== Data section

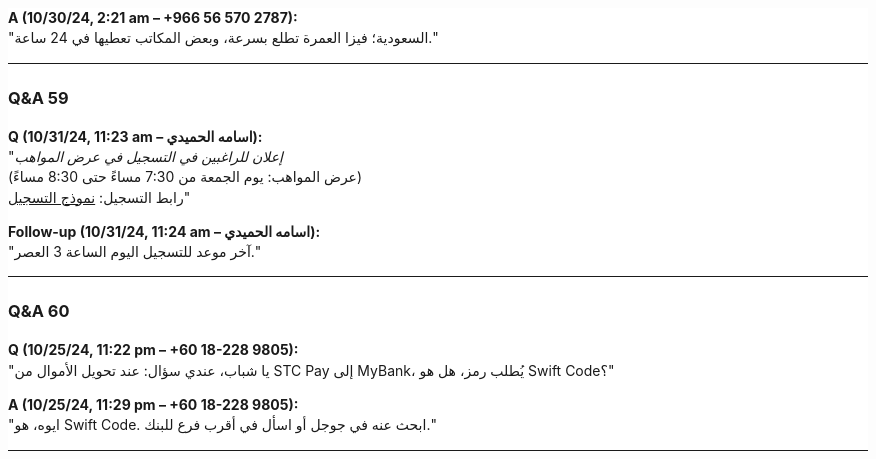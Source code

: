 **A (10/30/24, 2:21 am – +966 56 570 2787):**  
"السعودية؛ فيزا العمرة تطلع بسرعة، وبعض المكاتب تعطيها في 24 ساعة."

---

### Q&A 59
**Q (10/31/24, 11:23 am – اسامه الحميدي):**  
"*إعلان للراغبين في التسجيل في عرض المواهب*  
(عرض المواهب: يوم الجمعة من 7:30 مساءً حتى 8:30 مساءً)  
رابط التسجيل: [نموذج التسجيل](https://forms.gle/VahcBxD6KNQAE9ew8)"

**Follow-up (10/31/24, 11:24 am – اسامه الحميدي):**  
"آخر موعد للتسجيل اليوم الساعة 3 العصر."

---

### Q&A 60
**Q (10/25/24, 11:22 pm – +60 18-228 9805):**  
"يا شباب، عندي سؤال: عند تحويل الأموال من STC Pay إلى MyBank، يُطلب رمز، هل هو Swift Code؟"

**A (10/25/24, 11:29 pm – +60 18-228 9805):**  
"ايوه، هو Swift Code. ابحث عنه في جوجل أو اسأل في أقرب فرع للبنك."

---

====

● Task directions: Which of the lines above include the word "اسامه"? List those lines.

● Problem solution:
**Q (10/31/24, 11:23 am – اسامه الحميدي):**  
**Follow-up (10/31/24, 11:24 am – اسامه الحميدي):**  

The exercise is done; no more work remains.